- Entries supplied:

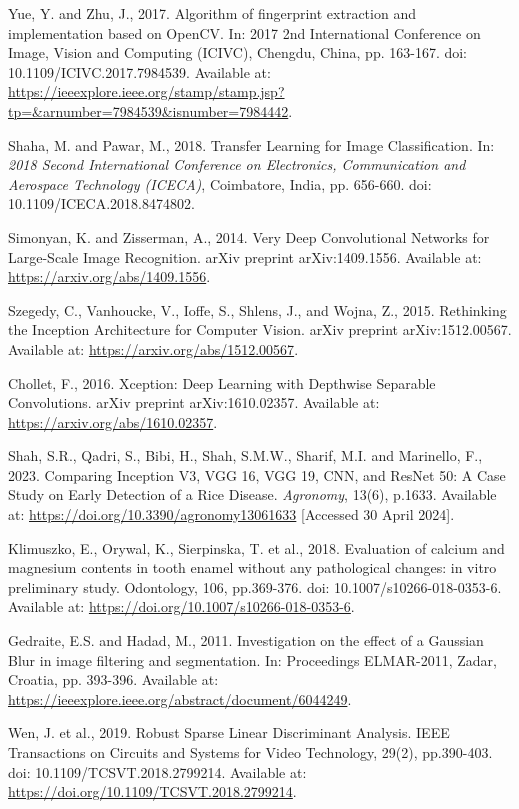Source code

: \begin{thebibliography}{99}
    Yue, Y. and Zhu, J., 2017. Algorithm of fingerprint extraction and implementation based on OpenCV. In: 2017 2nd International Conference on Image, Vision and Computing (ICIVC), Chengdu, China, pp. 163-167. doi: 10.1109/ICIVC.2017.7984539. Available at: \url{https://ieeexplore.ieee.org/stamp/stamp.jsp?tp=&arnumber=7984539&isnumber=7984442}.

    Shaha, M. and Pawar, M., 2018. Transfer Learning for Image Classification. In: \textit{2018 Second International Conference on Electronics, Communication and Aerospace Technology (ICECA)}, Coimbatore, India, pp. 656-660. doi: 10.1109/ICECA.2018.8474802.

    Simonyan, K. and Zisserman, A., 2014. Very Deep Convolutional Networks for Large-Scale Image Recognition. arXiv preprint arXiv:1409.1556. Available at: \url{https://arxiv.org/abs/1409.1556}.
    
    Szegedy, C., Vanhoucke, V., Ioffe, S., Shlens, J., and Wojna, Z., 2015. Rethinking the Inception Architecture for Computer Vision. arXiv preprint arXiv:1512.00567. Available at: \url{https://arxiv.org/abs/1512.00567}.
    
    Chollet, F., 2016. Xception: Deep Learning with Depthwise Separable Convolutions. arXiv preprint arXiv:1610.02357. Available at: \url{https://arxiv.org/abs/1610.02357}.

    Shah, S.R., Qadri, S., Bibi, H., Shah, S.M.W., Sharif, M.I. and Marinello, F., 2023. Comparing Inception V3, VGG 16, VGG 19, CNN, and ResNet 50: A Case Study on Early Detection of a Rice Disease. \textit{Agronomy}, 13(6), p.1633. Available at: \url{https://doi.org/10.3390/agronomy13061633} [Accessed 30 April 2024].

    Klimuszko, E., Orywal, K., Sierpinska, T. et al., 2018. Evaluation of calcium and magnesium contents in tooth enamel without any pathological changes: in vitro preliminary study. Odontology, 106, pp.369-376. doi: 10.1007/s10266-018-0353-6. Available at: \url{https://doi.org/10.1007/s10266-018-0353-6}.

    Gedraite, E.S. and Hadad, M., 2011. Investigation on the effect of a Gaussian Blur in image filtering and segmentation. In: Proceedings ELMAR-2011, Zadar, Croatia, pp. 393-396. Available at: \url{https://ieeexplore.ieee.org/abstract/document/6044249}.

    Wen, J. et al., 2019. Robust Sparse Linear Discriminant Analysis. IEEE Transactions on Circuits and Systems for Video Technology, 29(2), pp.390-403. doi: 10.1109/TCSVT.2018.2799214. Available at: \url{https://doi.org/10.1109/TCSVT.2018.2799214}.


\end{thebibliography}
--
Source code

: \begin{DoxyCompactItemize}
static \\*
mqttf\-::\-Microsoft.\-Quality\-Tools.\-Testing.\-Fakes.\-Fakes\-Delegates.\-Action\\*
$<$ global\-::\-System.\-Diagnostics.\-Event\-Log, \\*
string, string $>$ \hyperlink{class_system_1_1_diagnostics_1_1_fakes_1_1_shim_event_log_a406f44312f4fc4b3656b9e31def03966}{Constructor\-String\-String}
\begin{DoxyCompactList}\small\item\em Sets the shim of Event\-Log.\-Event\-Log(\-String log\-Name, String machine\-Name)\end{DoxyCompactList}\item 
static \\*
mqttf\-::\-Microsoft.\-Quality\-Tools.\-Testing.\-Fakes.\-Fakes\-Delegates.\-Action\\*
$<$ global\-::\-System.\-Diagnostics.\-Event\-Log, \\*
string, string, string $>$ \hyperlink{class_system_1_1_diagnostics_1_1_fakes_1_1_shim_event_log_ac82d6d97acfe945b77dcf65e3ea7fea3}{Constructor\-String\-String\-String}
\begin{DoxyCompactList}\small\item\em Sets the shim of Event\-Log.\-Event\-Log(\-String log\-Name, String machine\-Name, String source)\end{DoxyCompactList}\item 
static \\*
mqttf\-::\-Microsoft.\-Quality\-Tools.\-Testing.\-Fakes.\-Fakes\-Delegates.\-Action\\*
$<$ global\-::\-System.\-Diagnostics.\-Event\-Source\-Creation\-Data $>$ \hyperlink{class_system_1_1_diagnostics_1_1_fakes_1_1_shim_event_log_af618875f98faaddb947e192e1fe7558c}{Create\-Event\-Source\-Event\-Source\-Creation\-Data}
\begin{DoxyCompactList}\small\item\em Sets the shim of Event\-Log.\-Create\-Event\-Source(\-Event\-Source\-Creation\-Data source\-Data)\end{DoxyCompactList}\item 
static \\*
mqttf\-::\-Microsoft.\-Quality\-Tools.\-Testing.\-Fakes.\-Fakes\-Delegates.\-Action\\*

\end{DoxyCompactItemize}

- Assignment: Beginning with the line containing "Shaha, M. and" in the material above, copy every line exactly until you have copied the line containing "Shah, S.R., Qadri, S., Bibi, H., Shah, S.M.W., Sharif, M.I.".

- Reply to the exercise:
    Shaha, M. and Pawar, M., 2018. Transfer Learning for Image Classification. In: \textit{2018 Second International Conference on Electronics, Communication and Aerospace Technology (ICECA)}, Coimbatore, India, pp. 656-660. doi: 10.1109/ICECA.2018.8474802.

    Simonyan, K. and Zisserman, A., 2014. Very Deep Convolutional Networks for Large-Scale Image Recognition. arXiv preprint arXiv:1409.1556. Available at: \url{https://arxiv.org/abs/1409.1556}.
    
    Szegedy, C., Vanhoucke, V., Ioffe, S., Shlens, J., and Wojna, Z., 2015. Rethinking the Inception Architecture for Computer Vision. arXiv preprint arXiv:1512.00567. Available at: \url{https://arxiv.org/abs/1512.00567}.
    
    Chollet, F., 2016. Xception: Deep Learning with Depthwise Separable Convolutions. arXiv preprint arXiv:1610.02357. Available at: \url{https://arxiv.org/abs/1610.02357}.

    Shah, S.R., Qadri, S., Bibi, H., Shah, S.M.W., Sharif, M.I. and Marinello, F., 2023. Comparing Inception V3, VGG 16, VGG 19, CNN, and ResNet 50: A Case Study on Early Detection of a Rice Disease. \textit{Agronomy}, 13(6), p.1633. Available at: \url{https://doi.org/10.3390/agronomy13061633} [Accessed 30 April 2024].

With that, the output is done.